②婚活は少子化と非婚化の最前線 -女性の選択、理論とその実際ー

婚活にまつわる研究・言説をクソ真面目に考察します。

2-3 素朴な疑問点

2-3 素朴な疑問点

 

低所得者層の既婚男性は少数なのか

 

 非婚化・未婚化現象についての言説や研究は、大半が、男性の所得について指摘した内容か、もしくは、それを起点としている。この状況が自明となって久しいが、同時に、ひとつの疑問が生じる。それは、低所得者層に位置する既婚男性はどれくらいいるのかという疑問である。
 非婚化・晩婚化に限らず、何らかのテーマが論じられる際、その根拠として統計的なデータや資料が用いられる場合が多い。それらは概ね、割合(%)と数量(数値)の両面が提示され、そのどちらかに力点を置いた主張となるものが多々見受けられる。
 例えば、本論のテーマである非婚化・未婚化は、少子高齢化問題の一部である。社会的な視点から少子化の問題が焦点化される場合、少子化進行は、日本の人口全体に占める子どもの割合の低下と、そして、子どもの総数の減少が合せて論じられる。ここで具体例を挙げることはしないが、おおよそ、何らかの社会問題が正面から論じられる際、割合と数量の双方から言及される。
 しかしながら、非婚化・晩婚化に限っていうと、その言説や研究は、ほぼ全てが低所得者層に位置する男性の未婚率の高さに論点を採っている。そして、何故か、その論の対象となった男性の人数については言及がない。確かに、割合と総数のどちらに焦点を当てるのか、それは、論者それぞれの主張によって異なってくる。扱われるテーマや現象によって、それらがどちらか一方に偏ることもあるだろう。だが、非婚化・未婚化に関する研究や言説については、論拠や視点が偏っている。これは、あえて言えば、非婚化現象についての有識者の見解や姿勢に偏重があるということである。

 

②最下層を除くと既婚率・恋愛経験の差は小さい

 

 譲歩して、男性の所得と既婚率の関係についての通説が絶対的に正しいとしても、さらに、いくつかの疑問が残る。
 先に示した図2-1 、図2-2を見ると、確かに、男性の所得と既婚率は、年収層300万円未満と300万~400万円を比較すると、その割合は劇的に増加している。だが、年収300万~400万円の層とそれ以上の層を比較してみると、その増加率は緩やかである。図2-2で示されている交際経験の割合に至っては、所得階層による差が明確にあるとまでは言えないのではないか。図2-1の20代に限定すると、所得層の上昇と既婚率は、何故か反比例している。
 通説によって形成されたイメージは、男性の既婚率・交際経験率は所得の増加にしたがい増加するというものである。しかし、こうした現象は、年収の最下層と2番目に低い所得層の間に顕著であるのみである。それ以上の所得層を比較すると、男性の既婚率・交際経験率は、年収の増加に対して、その上昇率は、かなり緩やかである。
男性の収入と既婚率・既婚率の関係について、通説による社会的印象と通説の論拠とされるデータの概数をイメージ化したグラフが、図2-3である。このイメージ図からわかるように、実際のところ、通説や世間の印象ほど、男性の収入と既婚率・交際経験率は関連が強いとは言えないのではないか。

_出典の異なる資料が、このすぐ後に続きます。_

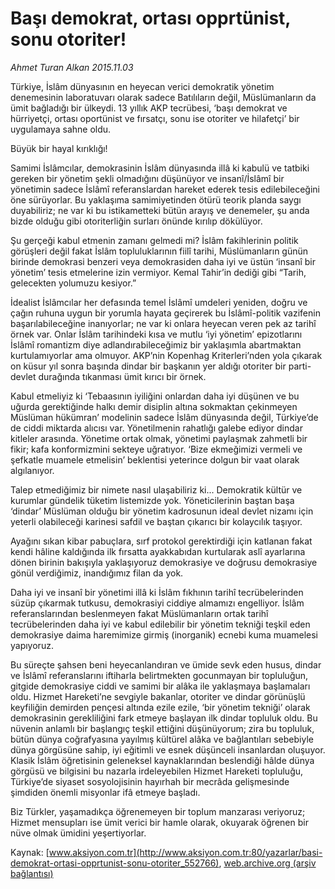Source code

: # Başı demokrat, ortası opprtünist, sonu otoriter!

*Ahmet Turan Alkan 2015.11.03*

<div class="pNewsDetailMainContent ctx_content" itemprop="articleBody">
 <p>
  Türkiye, İslâm dünyasının en heyecan verici demokratik yönetim denemesinin laboratuvarı olarak sadece Batılıların değil, Müslümanların da ümit bağladığı bir ülkeydi. 13 yıllık AKP tecrübesi, ‘başı demokrat ve hürriyetçi, ortası oportünist ve fırsatçı, sonu ise otoriter ve hilafetçi’ bir uygulamaya sahne oldu.
 </p>
 <p>
  Büyük bir hayal kırıklığı!
 </p>
 <p>
  Samimi İslâmcılar, demokrasinin İslâm dünyasında illâ ki kabulü ve tatbiki gereken bir yönetim şekli olmadığını düşünüyor ve insanî/İslâmî bir yönetimin sadece İslâmî referanslardan hareket ederek tesis edilebileceğini öne sürüyorlar. Bu yaklaşıma samimiyetinden ötürü teorik planda saygı duyabiliriz; ne var ki bu istikametteki bütün arayış ve denemeler, şu anda bizde olduğu gibi otoriterliğin surları önünde kırılıp dökülüyor.
 </p>
 <p>
  Şu gerçeği kabul etmenin zamanı gelmedi mi? İslâm fakihlerinin politik görüşleri değil fakat İslâm topluluklarının fiilî tarihi, Müslümanların günün birinde demokrasi benzeri veya demokrasiden daha iyi ve üstün ‘insanî bir yönetim’ tesis etmelerine izin vermiyor. Kemal Tahir’in dediği gibi “Tarih, gelecekten yolumuzu kesiyor.”
 </p>
 <p>
  İdealist İslâmcılar her defasında temel İslâmî umdeleri yeniden, doğru ve çağın ruhuna uygun bir yorumla hayata geçirerek bu İslâmî-politik vazifenin başarılabileceğine inanıyorlar; ne var ki onlara heyecan veren pek az tarihî örnek var. Onlar İslâm tarihindeki kısa ve mutlu ‘iyi yönetim’ epizotlarını İslâmî romantizm diye adlandırabileceğimiz bir yaklaşımla abartmaktan kurtulamıyorlar ama olmuyor. AKP’nin Kopenhag Kriterleri’nden yola çıkarak on küsur yıl sonra başında dindar bir başkanın yer aldığı otoriter bir parti-devlet durağında tıkanması ümit kırıcı bir örnek.
 </p>
 <p>
  Kabul etmeliyiz ki ‘Tebaasının iyiliğini onlardan daha iyi düşünen ve bu uğurda gerektiğinde halkı demir disiplin altına sokmaktan çekinmeyen Müslüman hükümran’ modelinin sadece İslâm dünyasında değil, Türkiye’de de ciddi miktarda alıcısı var. Yönetilmenin rahatlığı galebe ediyor dindar kitleler arasında. Yönetime ortak olmak, yönetimi paylaşmak zahmetli bir fikir; kafa konformizmini sekteye uğratıyor. ‘Bize ekmeğimizi vermeli ve şefkatle muamele etmelisin’ beklentisi yeterince dolgun bir vaat olarak algılanıyor.
 </p>
 <p>
  Talep etmediğimiz bir nimete nasıl ulaşabiliriz ki... Demokratik kültür ve kurumlar gündelik tüketim listemizde yok. Yöneticilerinin baştan başa ‘dindar’ Müslüman olduğu bir yönetim kadrosunun ideal devlet nizamı için yeterli olabileceği karinesi safdil ve baştan çıkarıcı bir kolaycılık taşıyor.
 </p>
 <p>
  Ayağını sıkan kibar pabuçlara, sırf protokol gerektirdiği için katlanan fakat kendi hâline kaldığında ilk fırsatta ayakkabıdan kurtularak aslî ayarlarına dönen birinin bakışıyla yaklaşıyoruz demokrasiye ve doğrusu demokrasiye gönül verdiğimiz, inandığımız filan da yok.
 </p>
 <p>
  Daha iyi ve insanî bir yönetimi illâ ki İslâm fıkhının tarihî tecrübelerinden süzüp çıkarmak tutkusu, demokrasiyi ciddiye almamızı engelliyor. İslâm referanslarından beslenmeyen fakat Müslümanların ortak tarihî tecrübelerinden daha iyi ve kabul edilebilir bir yönetim tekniği teşkil eden demokrasiye daima haremimize girmiş (inorganik) ecnebi kuma muamelesi yapıyoruz.
 </p>
 <p>
  Bu süreçte şahsen beni heyecanlandıran ve ümide sevk eden husus, dindar ve İslâmî referanslarını iftiharla belirtmekten gocunmayan bir topluluğun, gitgide demokrasiye ciddi ve samimi bir alâka ile yaklaşmaya başlamaları oldu. Hizmet Hareketi’ne sevgiyle bakanlar, otoriter ve dindar görünüşlü keyfiliğin demirden pençesi altında ezile ezile, ‘bir yönetim tekniği’ olarak demokrasinin gerekliliğini fark etmeye başlayan ilk dindar topluluk oldu. Bu nüvenin anlamlı bir başlangıç teşkil ettiğini düşünüyorum; zira bu topluluk, bütün dünya coğrafyasına yayılmış kültürel alâka ve bağlantıları sebebiyle dünya görgüsüne sahip, iyi eğitimli ve esnek düşünceli insanlardan oluşuyor. Klasik İslâm öğretisinin geleneksel kaynaklarından beslendiği hâlde dünya görgüsü ve bilgisini bu nazarla irdeleyebilen Hizmet Hareketi topluluğu, Türkiye’de siyaset sosyolojisinin hayırhah bir mecrâda gelişmesinde şimdiden önemli misyonlar ifâ etmeye başladı.
 </p>
 <p>
  Biz Türkler, yaşamadıkça öğrenemeyen bir toplum manzarası veriyoruz; Hizmet mensupları ise ümit verici bir hamle olarak, okuyarak öğrenen bir nüve olmak ümidini yeşertiyorlar.
 </p>
</div>


Kaynak: [www.aksiyon.com.tr](http://www.aksiyon.com.tr:80/yazarlar/basi-demokrat-ortasi-opprtunist-sonu-otoriter_552766), [web.archive.org (arşiv bağlantısı)](http://web.archive.org/web/20151108010527/http://www.aksiyon.com.tr:80/yazarlar/basi-demokrat-ortasi-opprtunist-sonu-otoriter_552766)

f:id:you-to168:20200724150246j:plain

 

③お金以外の要素への言及が少ない

 

 確かに、結婚とお金の関係は、極めて重要である。恋愛結婚が多数派を占める現在でも、この事実は変わらない。だが、その一方で、非婚化・未婚化進行の要因は、男性の所得以外にもあるだろう。それは、男性の「草食化」等々から社会制度的なものまで多岐に及ぶはずである。
 改めて図2-1、図2-2を見てほしい。これらによると、低所得者であっても既婚者・恋愛経験者が一定数おり、逆に、高所得者層の男性であっても、未婚または恋人に縁のない男性がいることがわかる。これは、収入以外にも、女性が男性を選ぶ、もしくは男性に女性から選ばれる要素が存在することを暗示している。もちろん、高所得者層にある男性は、自らの意志でパートナーを持たないという姿勢を採っている可能性もある。しかしながら、これだけ男女関係が自由化している現代社会において、未婚であることはともかく、高所得者層にあるはずの約40%の男性に恋人がいないというデータには違和感がある。やはり、お金以外の何らかの要素が非婚化・未婚化に強く繋がっていることが推定できる。
 だが、非婚化・晩婚化に関する言説や研究は、男性の収入に偏って論じており、他の要素・要因については補説程度にとどまっている。
こうした疑問は、つまり、通説は、矛盾点や検証不足である多くの問題を含有していることの裏返しである。こうした疑問を出発点に、以後の論を展開してゆきたい。